I just want it to stop. Their plan is killing our economy more than anything else. Their plans to tax more are killing our economy. Their plans to run trillion dollar deficits are killing our ability to borrow money. 2010 and 2012 cannot come fast enough, and I have hope that this country can turn itself around; if we can find some truly fiscally conservative politicians who also believe in the principals of negative liberty, then that would be even better.

#Capitalism, #Economy, #Republicanism

Let it Die

I read a rather interesting piece this morning, LET IT DIE: Rushkoff on the economy, describing the nature of the makeup of our economy as “a system set in place for the benefit of 14th Century monarchs who have long since left this earth.”

And this makes sense to me. What Ruskoff proposes might even be more libertarian and laissez-faire than simply keeping government out of business.

It is a call to return to economic transactions that make sense on the local level.
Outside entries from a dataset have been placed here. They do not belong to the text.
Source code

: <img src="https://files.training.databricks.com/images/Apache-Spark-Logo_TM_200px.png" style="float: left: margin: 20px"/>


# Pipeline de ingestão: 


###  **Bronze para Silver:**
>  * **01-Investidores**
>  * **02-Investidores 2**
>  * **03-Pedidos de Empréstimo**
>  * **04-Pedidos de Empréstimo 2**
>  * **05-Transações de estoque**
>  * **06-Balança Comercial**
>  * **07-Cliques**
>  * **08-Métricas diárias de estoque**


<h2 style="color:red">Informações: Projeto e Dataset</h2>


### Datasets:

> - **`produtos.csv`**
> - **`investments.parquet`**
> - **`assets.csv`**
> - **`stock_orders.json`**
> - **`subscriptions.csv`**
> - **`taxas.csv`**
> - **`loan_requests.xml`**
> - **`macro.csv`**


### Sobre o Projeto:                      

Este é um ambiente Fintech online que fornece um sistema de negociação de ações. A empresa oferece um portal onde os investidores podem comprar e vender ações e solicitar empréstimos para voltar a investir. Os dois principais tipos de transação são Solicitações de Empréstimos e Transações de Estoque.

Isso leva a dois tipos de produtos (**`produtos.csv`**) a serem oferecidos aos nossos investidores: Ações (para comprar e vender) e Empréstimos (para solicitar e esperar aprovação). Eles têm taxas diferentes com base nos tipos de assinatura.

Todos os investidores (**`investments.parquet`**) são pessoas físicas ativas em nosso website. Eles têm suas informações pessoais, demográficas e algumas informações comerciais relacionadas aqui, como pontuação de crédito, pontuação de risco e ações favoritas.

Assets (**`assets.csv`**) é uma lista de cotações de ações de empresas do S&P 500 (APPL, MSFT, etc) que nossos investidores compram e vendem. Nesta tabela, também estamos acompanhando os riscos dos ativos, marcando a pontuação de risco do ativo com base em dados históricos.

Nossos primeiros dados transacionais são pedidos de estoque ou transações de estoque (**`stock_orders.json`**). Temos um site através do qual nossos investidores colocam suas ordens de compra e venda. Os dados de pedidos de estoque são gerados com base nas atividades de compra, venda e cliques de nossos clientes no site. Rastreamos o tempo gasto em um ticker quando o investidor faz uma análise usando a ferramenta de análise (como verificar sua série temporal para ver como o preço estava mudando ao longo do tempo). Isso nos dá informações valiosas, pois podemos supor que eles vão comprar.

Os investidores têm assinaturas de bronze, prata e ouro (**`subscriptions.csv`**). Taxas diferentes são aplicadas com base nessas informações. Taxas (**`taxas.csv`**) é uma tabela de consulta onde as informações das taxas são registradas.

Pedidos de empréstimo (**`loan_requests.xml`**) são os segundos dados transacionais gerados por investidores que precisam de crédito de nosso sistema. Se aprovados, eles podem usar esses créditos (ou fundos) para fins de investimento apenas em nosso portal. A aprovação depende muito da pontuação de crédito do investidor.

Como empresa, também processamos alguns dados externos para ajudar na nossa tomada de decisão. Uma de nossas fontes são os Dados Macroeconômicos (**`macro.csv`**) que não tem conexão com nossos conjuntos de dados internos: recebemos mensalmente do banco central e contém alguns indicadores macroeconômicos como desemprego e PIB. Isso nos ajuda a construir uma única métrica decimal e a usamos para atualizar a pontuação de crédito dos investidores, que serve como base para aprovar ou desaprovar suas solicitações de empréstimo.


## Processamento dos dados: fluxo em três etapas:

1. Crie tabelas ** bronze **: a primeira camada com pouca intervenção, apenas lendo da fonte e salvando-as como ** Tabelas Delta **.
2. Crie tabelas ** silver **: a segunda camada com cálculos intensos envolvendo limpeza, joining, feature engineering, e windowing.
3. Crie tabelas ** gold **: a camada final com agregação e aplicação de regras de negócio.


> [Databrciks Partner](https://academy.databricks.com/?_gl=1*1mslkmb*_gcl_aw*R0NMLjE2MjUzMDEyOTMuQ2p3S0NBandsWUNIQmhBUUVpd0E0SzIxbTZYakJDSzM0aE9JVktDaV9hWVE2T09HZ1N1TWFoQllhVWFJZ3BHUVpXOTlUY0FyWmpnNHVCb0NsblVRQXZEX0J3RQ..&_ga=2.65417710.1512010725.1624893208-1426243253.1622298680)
Exchanging real goods and services and creating real wealth in those exchanges. I’m blown away by this and wish that it could be, but know that it will not. Not until modern civilization collapses at least.

Rushkoff states:

As painful as it might be to watch, and as irritating as it might be to those with shrinking retirement savings, the collapse of the centralized corporate economy is ultimately a good thing. It makes room for a real economy to rise up in its place. And while it may be temporarily uncomfortable for the rich, and even temporarily devastating for the poor, it may be the fastest and least violent way to dismantle a system set in place for the benefit of 14th Century monarchs who have long since left this earth.

…The current financial crisis is the best opportunity we have had in a very long time for a bloodless revolution against the faceless fascism under which we have been living, unaware, for much too long. Let us seize the day.

Indeed. I start to think, after reading this piece, that perhaps early politicians were right to oppose a central bank; the articles of confederation might have had it right.